[Data records]
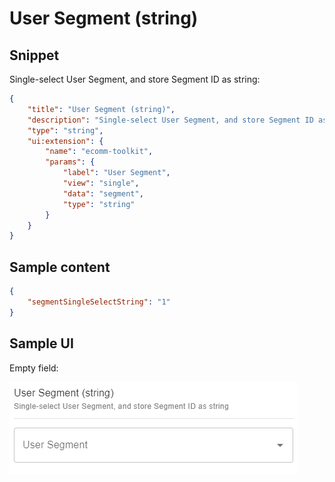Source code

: # User Segment (string)

## Snippet

Single-select User Segment, and store Segment ID as string:

```json
{
    "title": "User Segment (string)",
    "description": "Single-select User Segment, and store Segment ID as string",
    "type": "string",
    "ui:extension": {
        "name": "ecomm-toolkit",
        "params": {
            "label": "User Segment",
            "view": "single",
            "data": "segment",
            "type": "string"
        }
    }
}
```

## Sample content

```json
{
    "segmentSingleSelectString": "1"
}
```

## Sample UI

Empty field:

![Sample UI](../../media/user-segment-string.png)
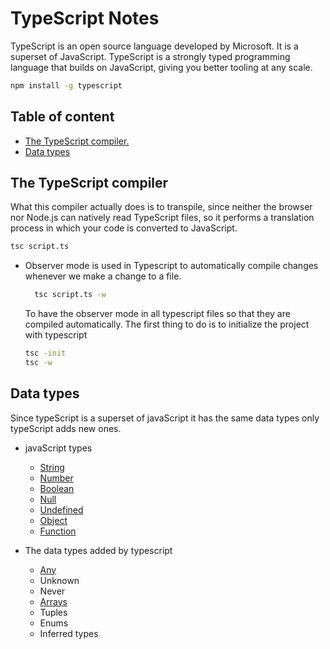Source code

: # TypeScript Notes

TypeScript is an open source language developed by Microsoft. It is a superset of JavaScript. TypeScript is a strongly typed programming language that builds on JavaScript, giving you better tooling at any scale.

```bash
npm install -g typescript
```

## Table of content

- [The TypeScript compiler.](#the-typescript-compiler)
- [Data types](#data-types)

## The TypeScript compiler

What this compiler actually does is to transpile, since neither the browser nor Node.js can natively read TypeScript files, so it performs a translation process in which your code is converted to JavaScript.

```bash
tsc script.ts
```

- Observer mode is used in Typescript to automatically compile changes whenever we make a change to a file.

  ```bash
    tsc script.ts -w
  ```

  To have the observer mode in all typescript files so that they are compiled automatically. The first thing to do is to initialize the project with typescript

  ```bash
  tsc -init
  tsc -w
  ```

## Data types

Since typeScript is a superset of javaScript it has the same data types only typeScript adds new ones.

- javaScript types

  - [String](/typescript/data-types/javascript/string.ts)
  - [Number](/typescript/data-types/javascript/number.ts)
  - [Boolean](/typescript/data-types/javascript/boolean.ts)
  - [Null](/typescript/data-types/javascript/null.ts)
  - [Undefined](/typescript/data-types/javascript/undefined.ts)
  - [Object](/typescript/data-types/javascript/object.ts)
  - [Function](/typescript/data-types/javascript/functions.ts)

- The data types added by typescript

  - [Any](/typescript/data-types/typescript/any.ts)
  <!-- VOID -> Generally used on function return-types -->
  - Unknown
  - Never
  - [Arrays](/typescript/)
  - Tuples
  - Enums
  - Inferred types
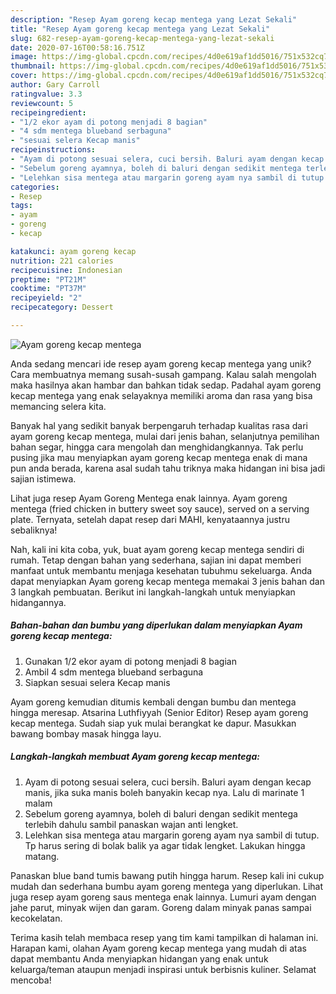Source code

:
 ```yaml
---
description: "Resep Ayam goreng kecap mentega yang Lezat Sekali"
title: "Resep Ayam goreng kecap mentega yang Lezat Sekali"
slug: 682-resep-ayam-goreng-kecap-mentega-yang-lezat-sekali
date: 2020-07-16T00:58:16.751Z
image: https://img-global.cpcdn.com/recipes/4d0e619af1dd5016/751x532cq70/ayam-goreng-kecap-mentega-foto-resep-utama.jpg
thumbnail: https://img-global.cpcdn.com/recipes/4d0e619af1dd5016/751x532cq70/ayam-goreng-kecap-mentega-foto-resep-utama.jpg
cover: https://img-global.cpcdn.com/recipes/4d0e619af1dd5016/751x532cq70/ayam-goreng-kecap-mentega-foto-resep-utama.jpg
author: Gary Carroll
ratingvalue: 3.3
reviewcount: 5
recipeingredient:
- "1/2 ekor ayam di potong menjadi 8 bagian"
- "4 sdm mentega blueband serbaguna"
- "sesuai selera Kecap manis"
recipeinstructions:
- "Ayam di potong sesuai selera, cuci bersih. Baluri ayam dengan kecap manis, jika suka manis boleh banyakin kecap nya. Lalu di marinate 1 malam"
- "Sebelum goreng ayamnya, boleh di baluri dengan sedikit mentega terlebih dahulu sambil panaskan wajan anti lengket."
- "Lelehkan sisa mentega atau margarin goreng ayam nya sambil di tutup. Tp harus sering di bolak balik ya agar tidak lengket. Lakukan hingga matang."
categories:
- Resep
tags:
- ayam
- goreng
- kecap

katakunci: ayam goreng kecap 
nutrition: 221 calories
recipecuisine: Indonesian
preptime: "PT21M"
cooktime: "PT37M"
recipeyield: "2"
recipecategory: Dessert

---
```



![Ayam goreng kecap mentega](https://img-global.cpcdn.com/recipes/4d0e619af1dd5016/751x532cq70/ayam-goreng-kecap-mentega-foto-resep-utama.jpg)

Anda sedang mencari ide resep ayam goreng kecap mentega yang unik? Cara membuatnya memang susah-susah gampang. Kalau salah mengolah maka hasilnya akan hambar dan bahkan tidak sedap. Padahal ayam goreng kecap mentega yang enak selayaknya memiliki aroma dan rasa yang bisa memancing selera kita.

Banyak hal yang sedikit banyak berpengaruh terhadap kualitas rasa dari ayam goreng kecap mentega, mulai dari jenis bahan, selanjutnya pemilihan bahan segar, hingga cara mengolah dan menghidangkannya. Tak perlu pusing jika mau menyiapkan ayam goreng kecap mentega enak di mana pun anda berada, karena asal sudah tahu triknya maka hidangan ini bisa jadi sajian istimewa.

Lihat juga resep Ayam Goreng Mentega enak lainnya. Ayam goreng mentega (fried chicken in buttery sweet soy sauce), served on a serving plate. Ternyata, setelah dapat resep dari MAHI, kenyataannya justru sebaliknya!


Nah, kali ini kita coba, yuk, buat ayam goreng kecap mentega sendiri di rumah. Tetap dengan bahan yang sederhana, sajian ini dapat memberi manfaat untuk membantu menjaga kesehatan tubuhmu sekeluarga. Anda dapat menyiapkan Ayam goreng kecap mentega memakai 3 jenis bahan dan 3 langkah pembuatan. Berikut ini langkah-langkah untuk menyiapkan hidangannya.

<!--inarticleads1-->

##### Bahan-bahan dan bumbu yang diperlukan dalam menyiapkan Ayam goreng kecap mentega:

1. Gunakan 1/2 ekor ayam di potong menjadi 8 bagian
1. Ambil 4 sdm mentega blueband serbaguna
1. Siapkan sesuai selera Kecap manis


Ayam goreng kemudian ditumis kembali dengan bumbu dan mentega hingga meresap. Atsarina Luthfiyyah (Senior Editor) Resep ayam goreng kecap mentega. Sudah siap yuk mulai berangkat ke dapur. Masukkan bawang bombay masak hingga layu. 

<!--inarticleads2-->

##### Langkah-langkah membuat Ayam goreng kecap mentega:

1. Ayam di potong sesuai selera, cuci bersih. Baluri ayam dengan kecap manis, jika suka manis boleh banyakin kecap nya. Lalu di marinate 1 malam
1. Sebelum goreng ayamnya, boleh di baluri dengan sedikit mentega terlebih dahulu sambil panaskan wajan anti lengket.
1. Lelehkan sisa mentega atau margarin goreng ayam nya sambil di tutup. Tp harus sering di bolak balik ya agar tidak lengket. Lakukan hingga matang.


Panaskan blue band tumis bawang putih hingga harum. Resep kali ini cukup mudah dan sederhana bumbu ayam goreng mentega yang diperlukan. Lihat juga resep ayam goreng saus mentega enak lainnya. Lumuri ayam dengan jahe parut, minyak wijen dan garam. Goreng dalam minyak panas sampai kecokelatan. 

Terima kasih telah membaca resep yang tim kami tampilkan di halaman ini. Harapan kami, olahan Ayam goreng kecap mentega yang mudah di atas dapat membantu Anda menyiapkan hidangan yang enak untuk keluarga/teman ataupun menjadi inspirasi untuk berbisnis kuliner. Selamat mencoba!
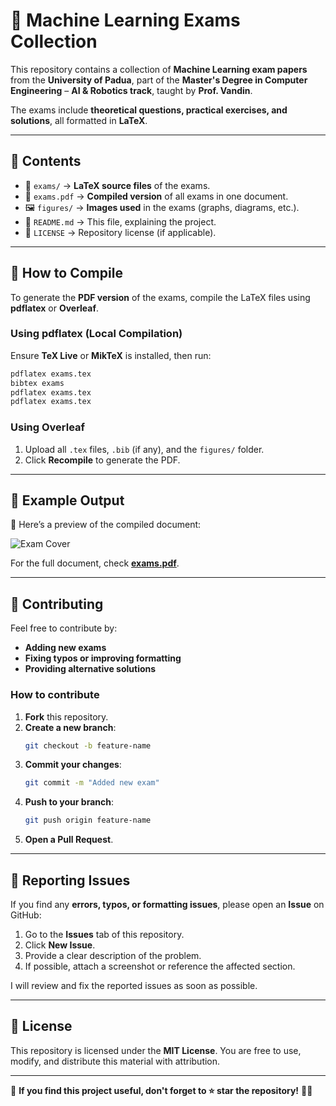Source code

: # 📖 Machine Learning Exams Collection

This repository contains a collection of **Machine Learning exam papers** from the **University of Padua**, part of the **Master's Degree in Computer Engineering** – **AI & Robotics track**, taught by **Prof. Vandin**.

The exams include **theoretical questions, practical exercises, and solutions**, all formatted in **LaTeX**.

---

## 📌 Contents

- 📂 `exams/` → **LaTeX source files** of the exams.
- 📄 `exams.pdf` → **Compiled version** of all exams in one document.
- 🖼 `figures/` → **Images used** in the exams (graphs, diagrams, etc.).
- 📜 `README.md` → This file, explaining the project.
- 📜 `LICENSE` → Repository license (if applicable).

---

## 🚀 How to Compile

To generate the **PDF version** of the exams, compile the LaTeX files using **pdflatex** or **Overleaf**.

### **Using pdflatex (Local Compilation)**

Ensure **TeX Live** or **MikTeX** is installed, then run:

```bash
pdflatex exams.tex
bibtex exams
pdflatex exams.tex
pdflatex exams.tex
```

### **Using Overleaf**

1. Upload all `.tex` files, `.bib` (if any), and the `figures/` folder.
2. Click **Recompile** to generate the PDF.

---

## 📝 Example Output

📄 Here’s a preview of the compiled document:

![Exam Cover](figures/exam_cover.png)

For the full document, check [**exams.pdf**](exams.pdf).

---

## 🤝 Contributing

Feel free to contribute by:

- **Adding new exams**
- **Fixing typos or improving formatting**
- **Providing alternative solutions**

### **How to contribute**

1. **Fork** this repository.
2. **Create a new branch**:
   ```bash
   git checkout -b feature-name
   ```
3. **Commit your changes**:
   ```bash
   git commit -m "Added new exam"
   ```
4. **Push to your branch**:
   ```bash
   git push origin feature-name
   ```
5. **Open a Pull Request**.

---

## 🐞 Reporting Issues

If you find any **errors, typos, or formatting issues**, please open an **Issue** on GitHub:

1. Go to the **Issues** tab of this repository.
2. Click **New Issue**.
3. Provide a clear description of the problem.
4. If possible, attach a screenshot or reference the affected section.

I will review and fix the reported issues as soon as possible.

---

## 📜 License

This repository is licensed under the **MIT License**. You are free to use, modify, and distribute this material with attribution.

---

🎯 **If you find this project useful, don't forget to ⭐ star the repository!** 🚀🔗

▸ **Task statement**: Please copy, exactly and with nothing else, the lines above beginning at the line that has "## The TypeScript compiler" and ending with the line that has "- [String](/typescript/data-types/javascript/string.ts)".

▸ **Answer to this task**:
## The TypeScript compiler

What this compiler actually does is to transpile, since neither the browser nor Node.js can natively read TypeScript files, so it performs a translation process in which your code is converted to JavaScript.

```bash
tsc script.ts
```

- Observer mode is used in Typescript to automatically compile changes whenever we make a change to a file.

  ```bash
    tsc script.ts -w
  ```

  To have the observer mode in all typescript files so that they are compiled automatically. The first thing to do is to initialize the project with typescript

  ```bash
  tsc -init
  tsc -w
  ```

## Data types

Since typeScript is a superset of javaScript it has the same data types only typeScript adds new ones.

- javaScript types

  - [String](/typescript/data-types/javascript/string.ts)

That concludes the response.